Douglas Hulick: I find it interesting that one of the underlying assumptions in this question seems to be that writers are reactionary. That we somehow look at other work (be it literature, film, games, various other media, or even current events) and feel the need to tailor or adjust our art to "keep up with the Jones." I'm certain there are writers out there who do this--who write to market, or feel like they have to push the envelope that much more than it was just pushed, or out-whatever someone at something--inspiration and motivation come in a lot of forms, and if that's what does it for you, rock on. But that's not me, and it's not most writers I talk to.

This isn't a competition. I don't sit down and say, "By God, that Martin: I'll show HIM some blood on the page! Rawr!" Nor even, "OMG! Abercrombie just slaughtered half an army and I only have five bodies on the page. Quick, more corpses!" It's not that...I dunno, basic? Visceral? Dare I say, conscious? Because we all do react to other works, of course, and are sometimes even inspired by them--but it isn't (or rarely is) a Point A to Point B kind of thing, where I read something someone has done and then turn to the keyboard to give it my swing. Heaven knows I have enough going on in my own head when I'm writing that I don't have time to stop and worry about what George or Joe or Lynch or anyone else did last year. I've got my own problems to deal with in this damn book, ya know?

Stepping back for a moment to what Jeff said in response to the first question--that he doesn't fully buy into the whole desensitization thing when it comes to society--I think he has a point, especially with regards to this follow up question. Maybe it’s less a case of desensitization (on a societal level) and more a degree of acceptance, or even expectation, when it comes to violence in different forms of media. It's not so much "Has GRRM opened the door to darker violence in fantasy" (which, as has been pointed out, he hasn't--he's just the latest incarnation), but rather "Has the fantasy reader, on a certain level, become more open to, or even anticipatory of, this kind of depiction on the page?" Not because they don't react if it’s not there, but because, in certain types of work, they now expect it? You can argue that either way. A lot is going to depend on what you like to read and what you like to write. I know Michael Sullivan and I have, quite amicably, told each other that we have no interest in reading the other's work because what we each of us writes doesn't appeal to the other. Michael doesn't like grim or dark books, and I got tired of heart-of-gold rogue stories back in the 1980s. But each kind of writing still has an audience. And, as was said, people still read Jane Austin.

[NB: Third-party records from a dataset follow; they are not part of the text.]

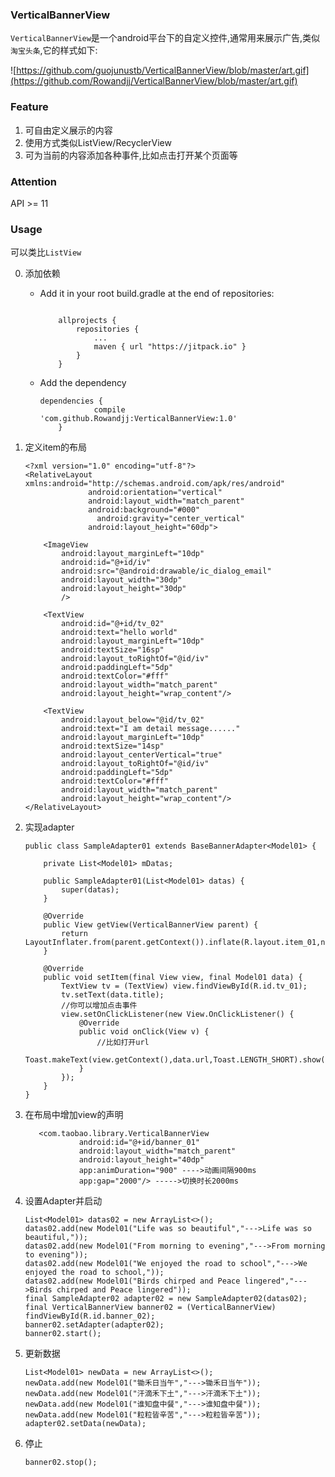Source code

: ### VerticalBannerView

`VerticalBannerView`是一个android平台下的自定义控件,通常用来展示广告,类似`淘宝头条`,它的样式如下:

![https://github.com/guojunustb/VerticalBannerView/blob/master/art.gif](https://github.com/Rowandjj/VerticalBannerView/blob/master/art.gif)

### Feature

1. 可自由定义展示的内容
2. 使用方式类似ListView/RecyclerView
3. 可为当前的内容添加各种事件,比如点击打开某个页面等

### Attention

API >= 11

### Usage

可以类比`ListView`

0. 添加依赖

    - Add it in your root build.gradle at the end of repositories:

        ```
        
            allprojects {
                repositories {
                    ...
                    maven { url "https://jitpack.io" }
                }
            }
        ```
    - Add the dependency
        
        ```
        dependencies {
        	        compile 'com.github.Rowandjj:VerticalBannerView:1.0'
        	}
        ```


1. 定义item的布局
    
    ```
    <?xml version="1.0" encoding="utf-8"?>
    <RelativeLayout xmlns:android="http://schemas.android.com/apk/res/android"
                  android:orientation="vertical"
                  android:layout_width="match_parent"
                  android:background="#000"
                    android:gravity="center_vertical"
                  android:layout_height="60dp">
    
        <ImageView
            android:layout_marginLeft="10dp"
            android:id="@+id/iv"
            android:src="@android:drawable/ic_dialog_email"
            android:layout_width="30dp"
            android:layout_height="30dp"
            />
    
        <TextView
            android:id="@+id/tv_02"
            android:text="hello world"
            android:layout_marginLeft="10dp"
            android:textSize="16sp"
            android:layout_toRightOf="@id/iv"
            android:paddingLeft="5dp"
            android:textColor="#fff"
            android:layout_width="match_parent"
            android:layout_height="wrap_content"/>
    
        <TextView
            android:layout_below="@id/tv_02"
            android:text="I am detail message......"
            android:layout_marginLeft="10dp"
            android:textSize="14sp"
            android:layout_centerVertical="true"
            android:layout_toRightOf="@id/iv"
            android:paddingLeft="5dp"
            android:textColor="#fff"
            android:layout_width="match_parent"
            android:layout_height="wrap_content"/>
    </RelativeLayout>
    ```

2. 实现adapter

    ```
    public class SampleAdapter01 extends BaseBannerAdapter<Model01> {
    
        private List<Model01> mDatas;
    
        public SampleAdapter01(List<Model01> datas) {
            super(datas);
        }
    
        @Override
        public View getView(VerticalBannerView parent) {
            return LayoutInflater.from(parent.getContext()).inflate(R.layout.item_01,null);
        }
    
        @Override
        public void setItem(final View view, final Model01 data) {
            TextView tv = (TextView) view.findViewById(R.id.tv_01);
            tv.setText(data.title);
            //你可以增加点击事件
            view.setOnClickListener(new View.OnClickListener() {
                @Override
                public void onClick(View v) {
                    //比如打开url
                    Toast.makeText(view.getContext(),data.url,Toast.LENGTH_SHORT).show();
                }
            });
        }
    }
    ```

3. 在布局中增加view的声明

    ```
       <com.taobao.library.VerticalBannerView
                android:id="@+id/banner_01"
                android:layout_width="match_parent"
                android:layout_height="40dp"
                app:animDuration="900" ---->动画间隔900ms
                app:gap="2000"/> ----->切换时长2000ms
    ```

4. 设置Adapter并启动

    ```
    List<Model01> datas02 = new ArrayList<>();
    datas02.add(new Model01("Life was so beautiful","--->Life was so beautiful,"));
    datas02.add(new Model01("From morning to evening","--->From morning to evening"));
    datas02.add(new Model01("We enjoyed the road to school","--->We enjoyed the road to school,"));
    datas02.add(new Model01("Birds chirped and Peace lingered","--->Birds chirped and Peace lingered"));
    final SampleAdapter02 adapter02 = new SampleAdapter02(datas02);
    final VerticalBannerView banner02 = (VerticalBannerView) findViewById(R.id.banner_02);
    banner02.setAdapter(adapter02);
    banner02.start();
    ```

5. 更新数据

    ```
    List<Model01> newData = new ArrayList<>();
    newData.add(new Model01("锄禾日当午","--->锄禾日当午"));
    newData.add(new Model01("汗滴禾下土","--->汗滴禾下土"));
    newData.add(new Model01("谁知盘中餐","--->谁知盘中餐"));
    newData.add(new Model01("粒粒皆辛苦","--->粒粒皆辛苦"));
    adapter02.setData(newData);
    
    ```
    
6. 停止

    ```
    banner02.stop();
    ```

Kameron mentioned violence in real life, and how even as writers of fiction we can't get close to conveying reality on the page at some points. That's very true. I've done a lot of research on organized crime, criminals, and the like over the years for my books. Some of the stuff these guys did? I don't want to put on the page. Other things, it's more than I'm willing to put down. Not because it icks me out, but because I have to ask myself: does that really serve the story? Does it reveal something new about my characters? What does it convey besides the obvious? Yeah, I can put in something utterly heinous some guy did in Queens back in the '60s (or in Russia last month), but just because I can doesn't mean I should. If you're just throwing blood on the page to get a visceral reaction, you're shorting the reader and yourself. Everything in a story should, ideally, do double or triple duty beyond the obvious, and that's especially true of the violence. Violence is easy--its action and conflict and risk all rolled into one--but it needs to serve some deeper purpose, or its just window dressing. Even the beginnings of most James Bond movies, which inevitably start with huge amounts of action, loop back into the bigger plot later on. Sometimes you see it coming from the start, sometimes you don't, but it isn't *just* there to get your heart pumping from the word go. That pulse bump may be the most obvious reason, but it can't be all of it. Not if you're doing it right.